Deneylerini insanlarda test etmek için genç ve yaşlı bireylerden alınan kan örnekleriyle çalıştılar.
Baş araştırmacılardan Argyris Papantonis euronews Next’e şöyle konuştu: “Ve genç hücreleri çok yaşlı hücrelerle in vitro olarak karşılaştırdığımızda tamamen aynı sonuçları elde ettik.”
Beyer, türler arası sonuçların bunun “örneğin sinekler gibi tek bir modele özgü değil, aslında yaşlanmayla ilgili genel bir olgu olduğunu” doğruladığını söyledi.
“Çalışmamız, örneğin sağlıklı beslenmenin veya bu kalori kısıtlama müdahalesinin hücredeki RNA üretiminin transkripsiyonunun kalitesini artıracağını söylüyor. Bunun da uzun vadede hücreler üzerinde faydalı etkileri olacaktır”.
Papantonis, bulguların kanserin ortaya çıkmasını engellemeye yardımcı olabileceğini belirtiyor: “Bu, hatalar nedeniyle ilerleyen yaşlarda ortaya çıkan bir hastalıktır. Hataları kısıtlamak, kanserin ortaya çıkmasını veya ileri yaştaki hastalıkları kısıtlamanın bir yolu olabilir”.

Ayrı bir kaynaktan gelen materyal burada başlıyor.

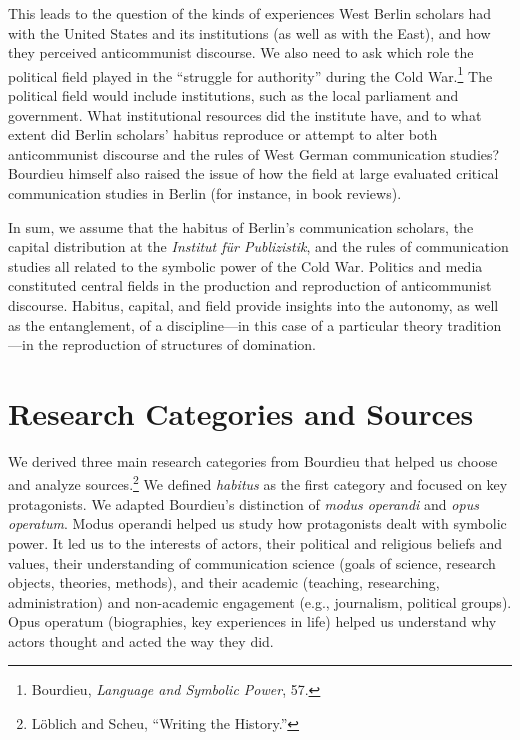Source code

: \documentclass{tufte-handout}
\begin{document}
This leads to the question of the kinds of experiences West Berlin
scholars had with the United States and its institutions (as well as
with the East), and how they perceived anticommunist discourse. We also
need to ask which role the political field played in the ``struggle for
authority'' during the Cold War.\footnote{Bourdieu, \emph{Language and
  Symbolic Power}, 57.} The political field would include institutions,
such as the local parliament and government. What institutional
resources did the institute have, and to what extent did Berlin
scholars' habitus reproduce or attempt to alter both anticommunist
discourse and the rules of West German communication studies? Bourdieu
himself also raised the issue of how the field at large evaluated
critical communication studies in Berlin (for instance, in book
reviews).

In sum, we assume that the habitus of Berlin's communication scholars,
the capital distribution at the \emph{Institut für Publizistik}, and the
rules of communication studies all related to the symbolic power of the
Cold War. Politics and media constituted central fields in the
production and reproduction of anticommunist discourse. Habitus,
capital, and field provide insights into the autonomy, as well as the
entanglement, of a discipline---in this case of a particular theory
tradition---in the reproduction of structures of domination.

\hypertarget{research-categories-and-sources}{%
\section{Research Categories and
Sources}\label{research-categories-and-sources}}

We derived three main research categories from Bourdieu that helped us
choose and analyze sources.\footnote{Löblich and Scheu, ``Writing the
  History.''} We defined \emph{habitus} as the first category and
focused on key protagonists. We adapted Bourdieu's distinction of
\emph{modus operandi} and \emph{opus operatum}. Modus operandi helped us
study how protagonists dealt with symbolic power. It led us to the
interests of actors, their political and religious beliefs and values,
their understanding of communication science (goals of science, research
objects, theories, methods), and their academic (teaching, researching,
administration) and non-academic engagement (e.g., journalism, political
groups). Opus operatum (biographies, key experiences in life) helped us
understand why actors thought and acted the way they did.
\end{document}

Beyer, aynı zamanda “yaşlanmayı daha iyi anlamamıza, yaşlandıkça neler olduğunu daha iyi anlamamıza” ve sonuçta “müdahaleleri daha iyi anlamamıza, bunun yaşlanmayı geciktirmek veya sağlıklı yaşlanmayı genişletmek için yeni fırsatlar açtığını düşünüyorum” dedi.